One Shiloh location, the Silas Ferrell House, is listed on the National Register of Historic Places.

==Geography==

According to the United States Census Bureau, the village has a total area of 0.91 sqmi, all land.

==Demographics==

Historical population
| Census | Pop. | Note | %± |
| 1870 | 297 |  | — |
| 1880 | 661 |  | 122.6% |
| 1890 | 644 |  | −2.6% |
| 1900 | 597 |  | −7.3% |
| 1910 | 555 |  | −7.0% |
| 1920 | 430 |  | −22.5% |
| 1930 | 514 |  | 19.5% |
| 1940 | 519 |  | 1.0% |
| 1950 | 655 |  | 26.2% |
| 1960 | 724 |  | 10.5% |
| 1970 | 817 |  | 12.8% |
| 1980 | 857 |  | 4.9% |
| 1990 | 778 |  | −9.2% |
| 2000 | 721 |  | −7.3% |
| 2010 | 649 |  | −10.0% |
| 2020 | 619 |  | −4.6% |
Sources:

===2010 census===
As of the census of 2010, there were 649 people, 235 households, and 170 families living in the village. The population density was 713.2 PD/sqmi. There were 265 housing units at an average density of 291.2 /sqmi. The racial makeup of the village was 97.8% White, 0.6% African American, 0.8% Native American, 0.3% Asian, and 0.5% from two or more races. Hispanic or Latino of any race were 0.5% of the population.

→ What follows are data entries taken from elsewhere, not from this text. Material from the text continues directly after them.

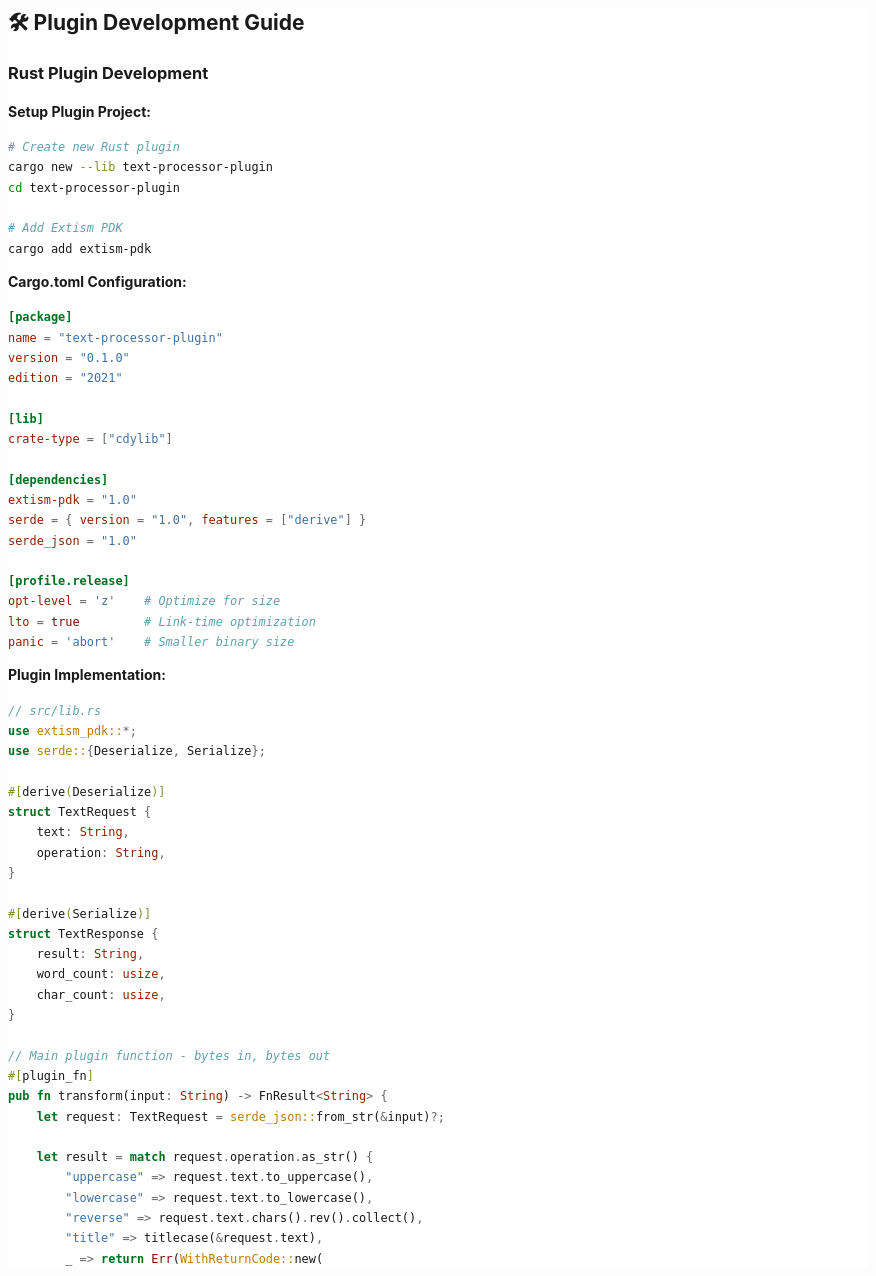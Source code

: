 ## 🛠️ Plugin Development Guide

### Rust Plugin Development

**Setup Plugin Project:**
```bash
# Create new Rust plugin
cargo new --lib text-processor-plugin
cd text-processor-plugin

# Add Extism PDK
cargo add extism-pdk
```

**Cargo.toml Configuration:**
```toml
[package]
name = "text-processor-plugin"
version = "0.1.0"
edition = "2021"

[lib]
crate-type = ["cdylib"]

[dependencies]
extism-pdk = "1.0"
serde = { version = "1.0", features = ["derive"] }
serde_json = "1.0"

[profile.release]
opt-level = 'z'    # Optimize for size
lto = true         # Link-time optimization
panic = 'abort'    # Smaller binary size
```

**Plugin Implementation:**
```rust
// src/lib.rs
use extism_pdk::*;
use serde::{Deserialize, Serialize};

#[derive(Deserialize)]
struct TextRequest {
    text: String,
    operation: String,
}

#[derive(Serialize)]
struct TextResponse {
    result: String,
    word_count: usize,
    char_count: usize,
}

// Main plugin function - bytes in, bytes out
#[plugin_fn]
pub fn transform(input: String) -> FnResult<String> {
    let request: TextRequest = serde_json::from_str(&input)?;

    let result = match request.operation.as_str() {
        "uppercase" => request.text.to_uppercase(),
        "lowercase" => request.text.to_lowercase(),
        "reverse" => request.text.chars().rev().collect(),
        "title" => titlecase(&request.text),
        _ => return Err(WithReturnCode::new(
```

  [key: string]: {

There were 235 households, of which 35.7% had children under the age of 18 living with them, 51.1% were married couples living together, 14.5% had a female householder with no husband present, 6.8% had a male householder with no wife present, and 27.7% were non-families. 20.9% of all households were made up of individuals, and 9% had someone living alone who was 65 years of age or older. The average household size was 2.76 and the average family size was 3.16.

The median age in the village was 38.4 years. 25% of residents were under the age of 18; 10.8% were between the ages of 18 and 24; 25.5% were from 25 to 44; 26.7% were from 45 to 64; and 11.9% were 65 years of age or older. The gender makeup of the village was 49.9% male and 50.1% female.

===2000 census===
As of the census of 2000, there were 721 people, 246 households, and 200 families living in the village. The population density was 790.9 PD/sqmi. There were 256 housing units at an average density of 280.8 /sqmi. The racial makeup of the village was 98.89% White, 0.28% Native American, 0.28% from other races, and 0.55% from two or more races. Hispanic or Latino of any race were 0.83% of the population.

There were 246 households, out of which 40.2% had children under the age of 18 living with them, 62.2% were married couples living together, 12.2% had a female householder with no husband present, and 18.3% were non-families. 15.9% of all households were made up of individuals, and 5.7% had someone living alone who was 65 years of age or older. The average household size was 2.93 and the average family size was 3.24.

In the village, the population was spread out, with 30.4% under the age of 18, 10.3% from 18 to 24, 28.7% from 25 to 44, 21.2% from 45 to 64, and 9.4% who were 65 years of age or older. The median age was 32 years. For every 100 females there were 97.5 males. For every 100 females age 18 and over, there were 100.0 males.

The median income for a household in the village was $30,750, and the median income for a family was $32,778. Males had a median income of $27,431 versus $20,000 for females. The per capita income for the village was $12,623. About 12.4% of families and 17.3% of the population were below the poverty line, including 26.8% of those under age 18 and 2.4% of those age 65 or over.

==Education==
Shiloh is located within the Plymouth-Shiloh Local School District. The district administers three public schools in the nearby village of Plymouth including Plymouth-Shiloh Elementary School, Shiloh Middle School, and Plymouth High School.